### Task data ###

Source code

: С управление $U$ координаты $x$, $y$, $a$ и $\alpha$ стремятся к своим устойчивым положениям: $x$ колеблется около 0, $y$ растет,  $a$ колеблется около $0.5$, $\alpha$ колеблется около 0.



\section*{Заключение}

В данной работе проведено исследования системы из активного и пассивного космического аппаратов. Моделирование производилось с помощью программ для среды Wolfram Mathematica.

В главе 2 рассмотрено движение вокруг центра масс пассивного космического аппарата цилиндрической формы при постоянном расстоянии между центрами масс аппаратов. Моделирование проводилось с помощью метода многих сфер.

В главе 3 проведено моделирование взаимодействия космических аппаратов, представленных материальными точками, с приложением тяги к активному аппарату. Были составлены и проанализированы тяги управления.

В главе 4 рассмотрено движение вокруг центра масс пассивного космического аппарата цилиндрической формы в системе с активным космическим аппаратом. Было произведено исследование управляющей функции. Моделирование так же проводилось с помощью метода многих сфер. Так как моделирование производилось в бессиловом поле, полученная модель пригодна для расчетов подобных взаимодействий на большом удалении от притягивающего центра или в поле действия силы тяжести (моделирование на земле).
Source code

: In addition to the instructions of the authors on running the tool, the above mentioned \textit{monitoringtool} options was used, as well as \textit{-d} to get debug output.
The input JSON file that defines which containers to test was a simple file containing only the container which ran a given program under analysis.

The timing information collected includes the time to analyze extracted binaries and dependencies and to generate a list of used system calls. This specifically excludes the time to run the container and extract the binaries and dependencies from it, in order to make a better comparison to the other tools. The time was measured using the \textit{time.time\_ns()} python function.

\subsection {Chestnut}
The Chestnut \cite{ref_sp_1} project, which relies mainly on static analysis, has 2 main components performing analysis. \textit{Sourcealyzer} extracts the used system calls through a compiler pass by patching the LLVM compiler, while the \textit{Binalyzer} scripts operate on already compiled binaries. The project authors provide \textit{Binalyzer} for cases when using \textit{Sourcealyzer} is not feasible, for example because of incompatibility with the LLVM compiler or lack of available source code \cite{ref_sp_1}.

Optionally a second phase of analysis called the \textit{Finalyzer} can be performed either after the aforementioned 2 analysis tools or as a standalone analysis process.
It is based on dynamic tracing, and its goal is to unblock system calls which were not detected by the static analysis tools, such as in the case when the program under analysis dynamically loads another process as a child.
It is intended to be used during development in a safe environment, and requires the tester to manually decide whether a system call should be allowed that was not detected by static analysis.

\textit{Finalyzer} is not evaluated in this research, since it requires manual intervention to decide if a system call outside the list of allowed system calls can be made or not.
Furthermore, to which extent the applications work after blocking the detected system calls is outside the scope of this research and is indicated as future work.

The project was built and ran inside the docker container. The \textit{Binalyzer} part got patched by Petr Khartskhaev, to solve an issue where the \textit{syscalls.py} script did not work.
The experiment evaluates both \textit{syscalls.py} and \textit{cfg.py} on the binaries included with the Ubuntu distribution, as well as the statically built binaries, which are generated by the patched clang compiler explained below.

###
### Task data ###

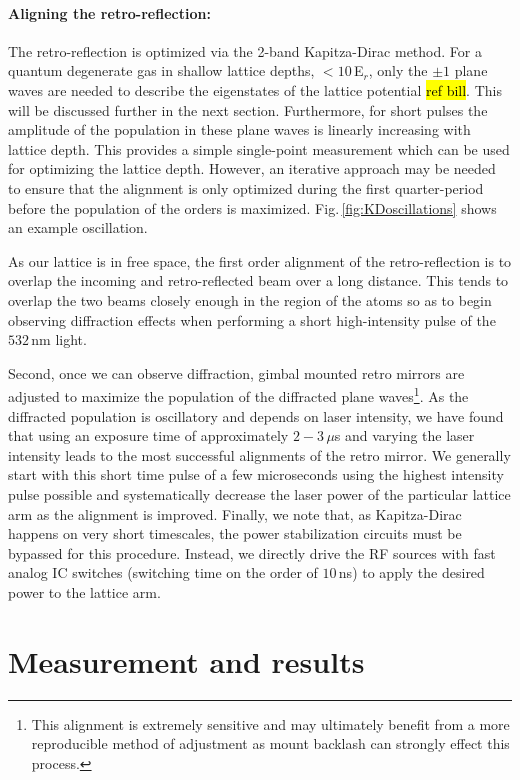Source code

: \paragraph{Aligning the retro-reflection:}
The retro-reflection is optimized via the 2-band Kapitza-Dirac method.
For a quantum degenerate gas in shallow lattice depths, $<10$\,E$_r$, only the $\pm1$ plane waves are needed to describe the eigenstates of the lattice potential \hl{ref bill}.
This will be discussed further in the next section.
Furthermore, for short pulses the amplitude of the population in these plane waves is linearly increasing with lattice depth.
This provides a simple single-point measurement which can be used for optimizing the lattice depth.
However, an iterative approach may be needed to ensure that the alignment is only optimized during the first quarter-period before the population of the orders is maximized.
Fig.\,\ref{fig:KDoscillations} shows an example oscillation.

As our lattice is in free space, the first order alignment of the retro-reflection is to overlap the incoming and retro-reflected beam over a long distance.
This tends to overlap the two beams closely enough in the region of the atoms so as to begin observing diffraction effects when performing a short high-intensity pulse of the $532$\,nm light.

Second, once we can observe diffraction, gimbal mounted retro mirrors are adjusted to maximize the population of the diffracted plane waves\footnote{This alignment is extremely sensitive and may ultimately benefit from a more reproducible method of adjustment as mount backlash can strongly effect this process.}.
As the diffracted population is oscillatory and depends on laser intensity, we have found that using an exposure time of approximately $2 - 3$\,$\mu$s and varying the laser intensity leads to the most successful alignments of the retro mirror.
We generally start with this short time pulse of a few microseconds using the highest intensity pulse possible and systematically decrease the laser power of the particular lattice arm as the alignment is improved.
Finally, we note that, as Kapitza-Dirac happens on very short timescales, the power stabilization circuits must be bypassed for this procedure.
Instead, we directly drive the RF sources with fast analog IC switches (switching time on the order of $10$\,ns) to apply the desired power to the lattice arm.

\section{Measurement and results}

###

# Exercise instructions
Show me every line in the data above that includes "example".

# Output of the task
The Chestnut \cite{ref_sp_1} project, which relies mainly on static analysis, has 2 main components performing analysis. \textit{Sourcealyzer} extracts the used system calls through a compiler pass by patching the LLVM compiler, while the \textit{Binalyzer} scripts operate on already compiled binaries. The project authors provide \textit{Binalyzer} for cases when using \textit{Sourcealyzer} is not feasible, for example because of incompatibility with the LLVM compiler or lack of available source code \cite{ref_sp_1}.
Fig.\,\ref{fig:KDoscillations} shows an example oscillation.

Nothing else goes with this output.